Autistic Pride Day | June 18
Autistic Pride Day | June 18
Autistic Pride Day | June 18


Autistic Pride Day on June 18th raises awareness and celebrates the similarities and the uniqueness of people with autism. The most significant aspect of Autistic Pride Day is that it’s organized by people with autism demonstrating their ability to advocate for themselves.


Autistic Pride day was started by Autistics to celebrate Autistic ways of being and to encourage Autistics around the world to connect with each other, embrace their Autistic identity and to amplify the voices of Autistics everywhere. 

Most of what the general public understands about Autistics is inaccurate and is based on improper stereotypes, media representations, and historically improper definitions and criteria of what Autism is and isn’t.  

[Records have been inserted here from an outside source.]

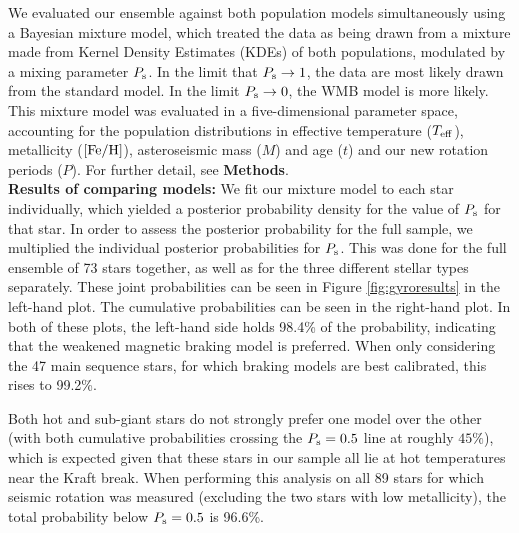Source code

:\documentclass[12pt]{article}
\newcommand{\feh}{\mbox{$\rm{[Fe/H]}$}\xspace}
\begin{document}
We evaluated our ensemble against both population models simultaneously using a Bayesian mixture model, which treated the data as being drawn from a mixture made from Kernel Density Estimates (KDEs) of both populations, modulated by a mixing parameter $P_{\rm s}$. In the limit that $P_{\rm s} \rightarrow 1$, the data are most likely drawn from the standard model. In the limit $P_{\rm s} \rightarrow 0$, the WMB model is more likely. This mixture model was evaluated in a five-dimensional parameter space, accounting for the population distributions in effective temperature ($T_{\rm eff}$), metallicity (\feh), asteroseismic mass ($M$) and age ($t$) and our new rotation periods ($P$). For further detail, see \textbf{Methods}.\\

\textbf{Results of comparing models:} We fit our mixture model to each star individually, which yielded a posterior probability density for the value of $P_{\rm s}$ for that star. In order to assess the posterior probability for the full sample, we multiplied the individual posterior probabilities for $P_{\rm{s}}$. This was done for the full ensemble of 73 stars together, as well as for the three different stellar types separately. These joint probabilities can be seen in Figure \ref{fig:gyroresults} in the left-hand plot. The cumulative probabilities can be seen in the right-hand plot. In both of these plots, the left-hand side holds 98.4\% of the probability, indicating that the weakened magnetic braking model is preferred. When only considering the 47 main sequence stars, for which braking models are best calibrated, this rises to 99.2\%. 

Both hot and sub-giant stars do not strongly prefer one model over the other (with both cumulative probabilities crossing the $P_{\rm{s}} = 0.5$ line at roughly $45\%$), which is expected given that these stars in our sample all lie at hot temperatures near the Kraft break. When performing this analysis on all 89 stars for which seismic rotation was measured (excluding the two stars with low metallicity), the total probability below $P_{\rm{s}} = 0.5$ is 96.6\%. \\
\end{document}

 Autistic Pride day is about having Human Rights and especially having the right to be ourselves, on our own terms. Autistics should feel safe stimming freely, communicating in own ways and not being forced to comply with neurotypical standards.  Autistic ways of being are valid, and members of the Autistic community should never be seen as broken Neurotypicals.  We are different, not less. All year long, Autistics face stigma, discrimination, and ongoing prejudice at school, the workplace, and in our homes and communities because of the historical inaccuracies and misinformation that is out there.  

 Today, Autistics around the world celebrate Autistic Pride Day, to counter the stigma of being Autistic, to encourage each other to feel safe communicating in our own ways, whether verbally or with Alternate and Augmentative Communication (AAC), and especially to amplify the voices of those who are multiply marginalized within the Autistic Community. Listening to non-speakers, and focussing more attention on the voices of Black, Brown, and LGTBQIA+ Autistics is pivotal on this journey.  There should be Nothing About Us Without Us.

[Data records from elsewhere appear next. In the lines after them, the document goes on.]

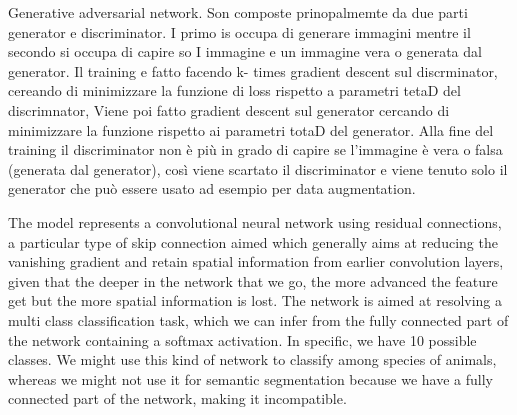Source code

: \begin{box-stud}
    Generative adversarial network. Son composte prinopalmemte da due parti generator e discriminator. I primo is occupa di generare immagini mentre il secondo si occupa di capire so I immagine e un immagine vera o generata dal generator. Il training e fatto facendo k- times gradient descent sul discrminator, cereando di minimizzare la funzione di loss rispetto a parametri tetaD del discrimnator, Viene poi fatto gradient descent sul generator cercando di minimizzare la funzione rispetto ai parametri totaD del generator. Alla fine del training il discriminator non è più in grado di capire se l’immagine è vera o falsa (generata dal generator), così viene scartato il discriminator e viene tenuto solo il generator che può essere usato ad esempio per data augmentation.
\end{box-stud}



\begin{box-stud}
    The model represents a convolutional neural network using residual connections, a particular type of skip connection aimed which generally aims at reducing the vanishing gradient and retain spatial information from earlier convolution layers, given that the deeper in the network that we go, the more advanced the feature get but the more spatial information is lost. The network is aimed at resolving a multi class classification task, which we can infer from the fully connected part of the network containing a softmax activation. In specific, we have 10 possible classes. We might use this kind of network to classify among species of animals, whereas we might not use it for semantic segmentation because we have a fully connected part of the network, making it incompatible.
\end{box-stud}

Today is OUR day to celebrate our truths and to live authentically, and for many, it includes the hope that, by finding our Authentic Autistic community, we are well  on the way to being better understood throughout society.

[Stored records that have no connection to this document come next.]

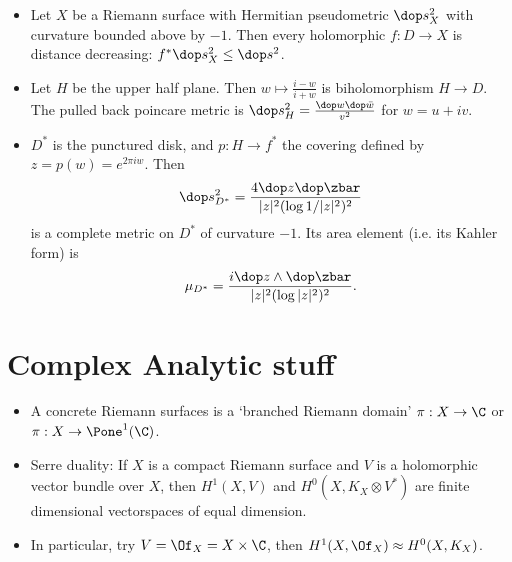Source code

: \documentclass[11pt]{amsart}
\begin{document}
\begin{itemize}
  \item Let $X$ be a Riemann surface with Hermitian pseudometric $\dop s_X^2$ with curvature bounded above by $-1$. Then every holomorphic $f:D\to X$ is distance decreasing: $f^* \dop s_X^2  \leq \dop s^2$. 
  \item Let $H$ be the upper half plane. Then $w\mapsto \frac{i-w}{i+w}$ is biholomorphism $H \to D$. The pulled back poincare metric is $\dop s_H^2 = \frac{\dop w \dop \bar{w}}{v^2}$ for $w=u+iv$. 
  \item $D^*$ is the punctured disk, and $p:H \to f^*$ the covering defined by $z=p(w)=e^{2\pi i w}$. Then \[ \dop s_{D^*}^2 = \frac{4 \dop z \dop \zbar} {|z|^2 ( \log 1/|z|^2)^2} \] is a complete metric on $D^*$  of curvature $-1$. Its area element (i.e. its Kahler form) is  \[ \mu_{D^*} = \frac{i \dop z \wedge \dop \zbar} { |z|^2 (\log |z|^2)^2}.  \]
\end{itemize}

\section{Complex Analytic stuff}
\begin{itemize}
  \item A concrete Riemann surfaces is a `branched Riemann domain' $\pi:X \to \C$ or $\pi: X \to \Pone^1(\C)$.
  \item Serre duality: If $X$ is a compact Riemann surface and $V$ is a holomorphic vector bundle over $X$, then $H^1(X,V)$ and $H^0(X,K_X \otimes V^*)$ are finite dimensional vectorspaces of equal dimension. 
  \item In particular, try $V=\Of_X = X\times \C $, then $H^1(X,\Of_X) \approx H^0(X,K_X)$. 
\end{itemize}
\end{document}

On June 18, wear the infinity rainbow pin or ribbon for autism awareness.

Since autism is a spectrum disorder, each person will have diverse strengths and challenges. There is no particular example of autism but many subtypes. Learn about autism, and its related conditions at the Autism Science Foundation website.


Aspies for Freedom founded Autistic Pride Day in 2005 by Aspies for Freedom to raise public awareness and celebrate the similarities and differences of people with autism. It quickly became a global event that is celebrated widely online and offline.

Aspies For Freedom (AFF) is a solidarity and campaigning group aimed at raising public awareness of the autism rights movement. The aim of AFF is to educate the public that the autism spectrum is not always a disability and that there are advantages as well as disadvantages.